If they somehow upset New England - and I agree it's a big if - I'm not sure an ice-cold Indianapolis Colts team wants any part of Ray Lewis and Co., even at home. Has there ever been a more vulnerable No. 1 seed in the AFC? Pull off that shocker and waltz into San Diego knowing you already beat the Chargers once in their own house. Another playoff gag job by Chargers coach Norv Turner isn't a possibility, it's destiny.

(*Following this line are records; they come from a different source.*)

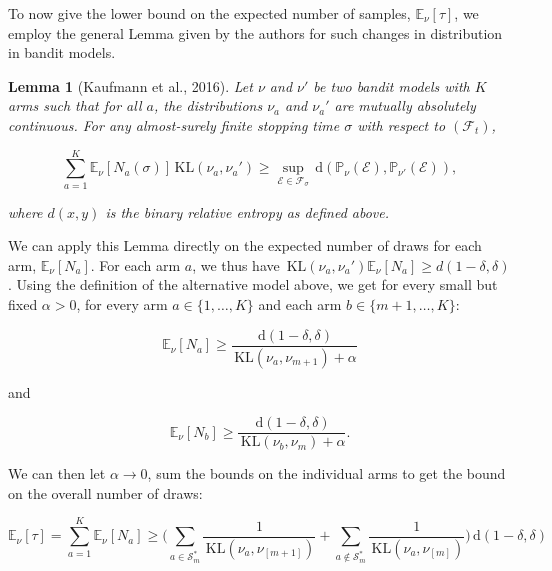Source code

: \documentclass[12pt,]{article}
\newtheorem{lemma}{Lemma}
\newcommand{\KL}{\,\text{KL}}
\newcommand{\der}{\,\text{d}}
\begin{document}
To now give the lower bound on the expected number of samples,
\(\mathbb{E}_{\nu}[\tau]\), we employ the general Lemma given by the
authors for such changes in distribution in bandit models.

\begin{lemma}[Kaufmann et al., 2016] \label{theorem:KaufmannEtAlLemma1}
Let $\nu$ and $\nu'$ be two bandit models with $K$ arms such that for all $a$, the distributions $\nu_a$ and $\nu_a'$ are mutually absolutely continuous. For any almost-surely finite stopping time $\sigma$ with respect to $(\mathcal{F}_t)$,

\begin{equation*}
\sum_{a=1}^{K} \mathbb{E}_{\nu} [N_a(\sigma)] \KL(\nu_a, \nu_a') \geq \sup_{\mathcal{E} \in \mathcal{F}_{\sigma}} \der (\mathbb{P}_{\nu}(\mathcal{E}), \mathbb{P}_{\nu'}(\mathcal{E})),
\end{equation*}

where $d(x,y)$ is the binary relative entropy as defined above.
\end{lemma}

We can apply this Lemma directly on the expected number of draws for
each arm, \(\mathbb{E}_{\nu}[N_a]\). For each arm \(a\), we thus have
\(\KL(\nu_a, \nu_a') \mathbb{E}_{\nu}[N_a] \geq d(1-\delta, \delta)\).
Using the definition of the alternative model above, we get for every
small but fixed \(\alpha > 0\), for every arm \(a \in \{1, \dots, K\}\)
and each arm \(b \in \{m+1, \dots, K\}\):

\begin{equation*}
\mathbb{E}_{\nu}[N_a] \geq \frac{\der(1-\delta, \delta)}{\KL (\nu_a, \nu_{m+1}) + \alpha}
\end{equation*}

and

\begin{equation*}
\mathbb{E}_{\nu}[N_b] \geq \frac{\der(1-\delta, \delta)}{\KL (\nu_b, \nu_{m}) + \alpha}.
\end{equation*}

We can then let \(\alpha \to 0\), sum the bounds on the individual arms
to get the bound on the overall number of draws:

\begin{equation*}
\mathbb{E}_{\nu}[\tau] = \sum_{a=1}^K \mathbb{E}_{\nu}[N_a] \geq \Big( \sum_{a \in \mathcal{S}_m^*} \frac{1}{\KL(\nu_a, \nu_{[m+1]})} + \sum_{a \notin \mathcal{S}_m^*} \frac{1}{\KL(\nu_a, \nu_{[m]})} \Big) \der(1-\delta, \delta)
\end{equation*}
\end{document}
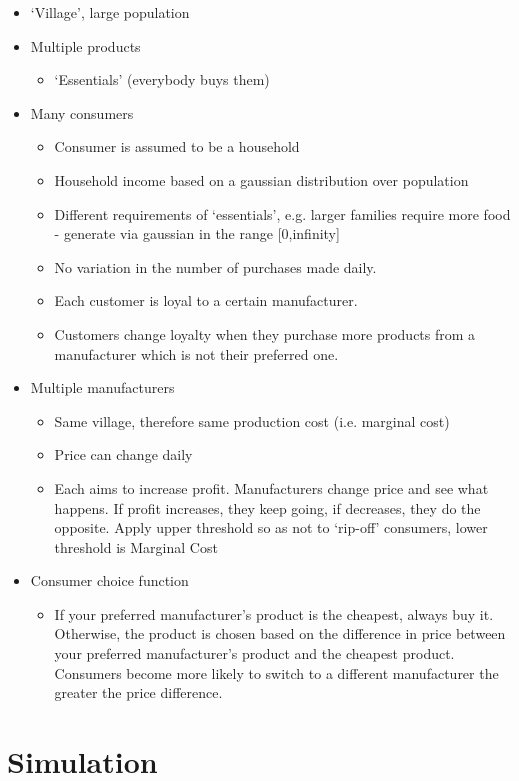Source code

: \documentclass[11pt]{article}
\begin{document}
\begin{itemize}
\item `Village', large population
\item Multiple products
\begin{itemize}
\item `Essentials' (everybody buys them)
\end{itemize}
\item Many consumers
\begin{itemize}
\item Consumer is assumed to be a household
\item Household income based on a gaussian distribution over population
\item Different requirements of `essentials', e.g. larger families require more food - generate via gaussian in the range [0,infinity]
\item No variation in the number of purchases made daily.
\item Each customer is loyal to a certain manufacturer.
\item Customers change loyalty when they purchase more products from a manufacturer which is not their preferred one.
\end{itemize}
\item Multiple manufacturers
\begin{itemize}
\item Same village, therefore same production cost (i.e. marginal cost)
\item Price can change daily
\item Each aims to increase profit. Manufacturers change price and see what happens. If profit increases, they keep going, if decreases, they do the opposite. Apply upper threshold so as not to `rip-off' consumers, lower threshold is Marginal Cost
\end{itemize}
\item Consumer choice function
\begin{itemize}
\item If your preferred manufacturer's product is the cheapest, always buy it. Otherwise, the product is chosen based on the difference in price between your preferred manufacturer's product and the cheapest product. Consumers become more likely to switch to a different manufacturer the greater the price difference.
\end{itemize}
\end{itemize}
\section{Simulation}
\label{sec-3}
\end{document}
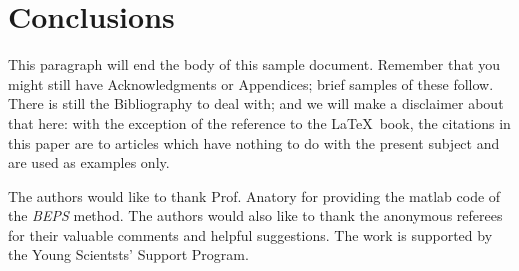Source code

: \documentclass{jiveArticle}
\begin{document}
\section{Conclusions}
This paragraph will end the body of this sample document.
Remember that you might still have Acknowledgments or
Appendices; brief samples of these
follow.  There is still the Bibliography to deal with; and
we will make a disclaimer about that here: with the exception
of the reference to the \LaTeX\ book, the citations in
this paper are to articles which have nothing to
do with the present subject and are used as
examples only.


\begin{acks}
	The authors would like to thank Prof. Anatory for providing the
	matlab code of  the \textit{BEPS} method. The authors would also like to thank the anonymous referees for
	their valuable comments and helpful suggestions. The work is
	supported by the Young
		Scientsts' Support Program.
	
\end{acks}





\end{document}
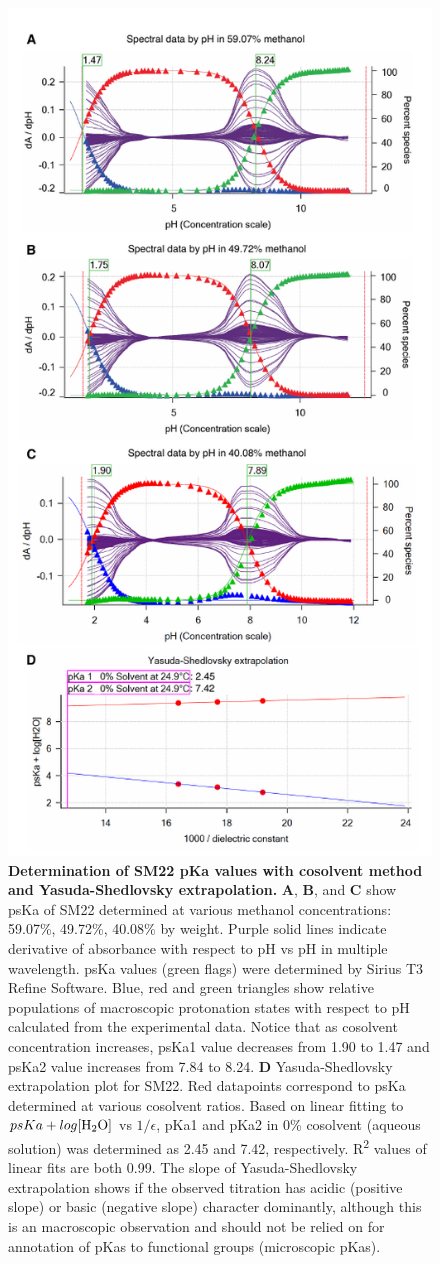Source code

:\documentclass[9pt,lineno]{elife}
\begin{document}
\begin{figure}
\begin{center}
\includegraphics[width=0.5\linewidth]{figures/SM22_cosolvent_extrapolation_fig}
\caption{{\bf Determination of SM22 pKa values with cosolvent method and Yasuda-Shedlovsky extrapolation.} 
\textbf{A}, \textbf{B}, and \textbf{C} show psKa of SM22 determined at various methanol concentrations: 59.07\%, 49.72\%, 40.08\% by weight.  Purple solid lines indicate derivative of absorbance with respect to pH vs pH in multiple wavelength. psKa values (green flags) were determined by Sirius T3 Refine Software. Blue, red and green triangles show relative populations of macroscopic protonation states with respect to pH calculated from the experimental data. Notice that as cosolvent concentration increases, psKa1 value decreases from 1.90 to 1.47 and psKa2 value increases from 7.84 to 8.24. \textbf{D} Yasuda-Shedlovsky extrapolation plot for SM22. Red datapoints correspond to psKa determined at various cosolvent ratios. Based on linear fitting to $psKa + log [\ce{H2O}]$ vs $1/\epsilon$, pKa1 and pKa2 in 0\% cosolvent (aqueous solution) was determined as 2.45 and 7.42, respectively. R\textsuperscript{2} values of linear fits are both 0.99. The slope of Yasuda-Shedlovsky extrapolation shows if the observed titration has acidic (positive slope) or basic (negative slope) character dominantly, although this is an macroscopic observation and should not be relied on for annotation of pKas to functional groups (microscopic pKas).
} 
\label{fig:YS_extrapolation}
\end{center}
\end{figure}
\end{document}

Six of the Ravens' seven losses this season are by an average of 4.3 points. That violent McGahee arm swing might have served notice to the AFC that the Ravens are done fooling around.
Kevin,
You want to talk team-flavored Kool-Aid? It was practically invented in Foxborough, and the need to pass it out in the locker room is the primary reason Junior Seau has a "Sports Job" with the Patriots, who learned the hard way that being flawless is overrated. The last time they played a playoff game, they were trying to complete a perfect season. The Disaster in the Desert (the February 2008 Super Bowl taught us that maybe having some flaws isn't such a bad thing) Make no mistake, this Patriots team is as flawed as the government bailout plan for the banks. It has a shaky pass rush, inconsistent running game, no third wide receiver (without Wes Welker, no No. 2 receiver now), a secondary that can be exploited by elite quarterbacks and an inability to beat good teams on the road.

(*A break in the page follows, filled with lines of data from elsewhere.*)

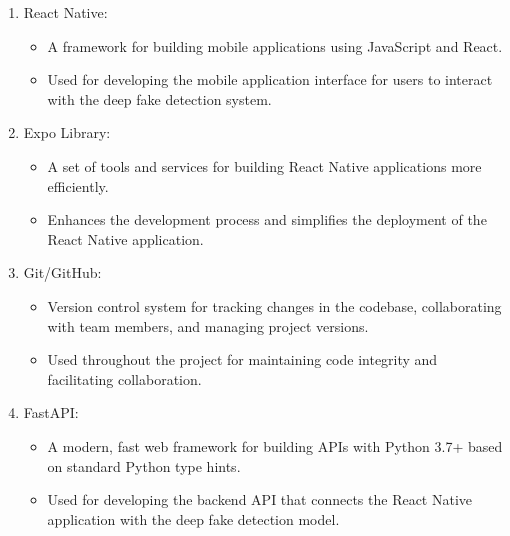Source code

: \begin{enumerate}
        \item React Native:
            \begin{itemize}
                \item A framework for building mobile applications using JavaScript and React.
                \item Used for developing the mobile application interface for users to interact with the deep fake detection system.
            \end{itemize}
        
        \item Expo Library:
            \begin{itemize}
                \item A set of tools and services for building React Native applications more efficiently.
                \item Enhances the development process and simplifies the deployment of the React Native application.
            \end{itemize}
        
        \item Git/GitHub:
            \begin{itemize}
                \item Version control system for tracking changes in the codebase, collaborating with team members, and managing project versions.
                \item Used throughout the project for maintaining code integrity and facilitating collaboration.
            \end{itemize}
        
        \item FastAPI:
            \begin{itemize}
                \item A modern, fast web framework for building APIs with Python 3.7+ based on standard Python type hints.
                \item Used for developing the backend API that connects the React Native application with the deep fake detection model.
            \end{itemize}
    
\end{enumerate}
\newpage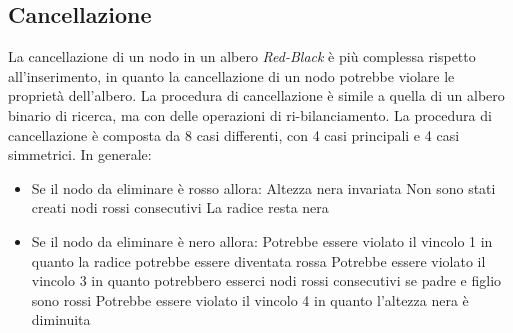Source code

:     \subsection{Cancellazione}
        La cancellazione di un nodo in un albero \textit{Red-Black} è più complessa rispetto all'inserimento, in quanto la cancellazione di un nodo potrebbe violare le proprietà dell'albero. La procedura di cancellazione è simile a quella di un albero binario di ricerca, ma con delle operazioni di ri-bilanciamento. La procedura di cancellazione è composta da 8 casi differenti, con 4 casi principali e 4 casi simmetrici.\newline
        In generale:
        \begin{itemize}
            \item Se il nodo da eliminare è rosso allora:
                \subitem Altezza nera invariata
                \subitem Non sono stati creati nodi rossi consecutivi
                \subitem La radice resta nera
            \item Se il nodo da eliminare è nero allora:
                \subitem Potrebbe essere violato il vincolo 1 in quanto la radice potrebbe essere diventata rossa
                \subitem Potrebbe essere violato il vincolo 3 in quanto potrebbero esserci nodi rossi consecutivi se padre e figlio sono rossi
                \subitem Potrebbe essere violato il vincolo 4 in quanto l'altezza nera è diminuita
        \end{itemize}
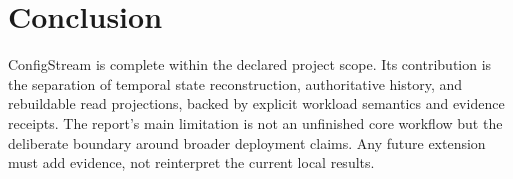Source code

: \documentclass[a4paper,11pt]{article}
\begin{document}
\section{Conclusion}

ConfigStream is complete within the declared project scope. Its contribution is the separation of temporal state reconstruction, authoritative history, and rebuildable read projections, backed by explicit workload semantics and evidence receipts. The report's main limitation is not an unfinished core workflow but the deliberate boundary around broader deployment claims. Any future extension must add evidence, not reinterpret the current local results.

\nocite{*}


\end{document}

Wait, I'm supposed to be making a case for the Patriots making a run to the Super Bowl? Oh, yeah, I forgot. For all this team lacks, it still has the best coach-quarterback combo in the game in Bill Belichick and Tom Brady, who are 14-3 in the playoffs.
Of the six AFC playoff teams, you can make a case that not one has a better quarterback or coach than the Patriots - maybe as good, but not better.
Plus, none of them has Randy Moss. We've become offensive snobs here in New England after 2007. For all the kvetching about the offense, this year they produced 397.3 yards per game, second only to their 2007 record-setting campaign. Stats may be for losers, according to Belichick, but I think this offense isn't.
The Patriots are capable of a run. In 2006, when Brady's top target was Reche Caldwell, the Patriots were not Super Bowl favorites. They beat the Jets at home, then went to San Diego and knocked off the Chargers. They had a 21-3 lead in Indianapolis and were one minute away from beating the Colts.
I'd say this Patriots team - even without Welker - has more overall talent than that one. The last time people had this little faith in a Patriots playoff run was probably 2001. How did that season end?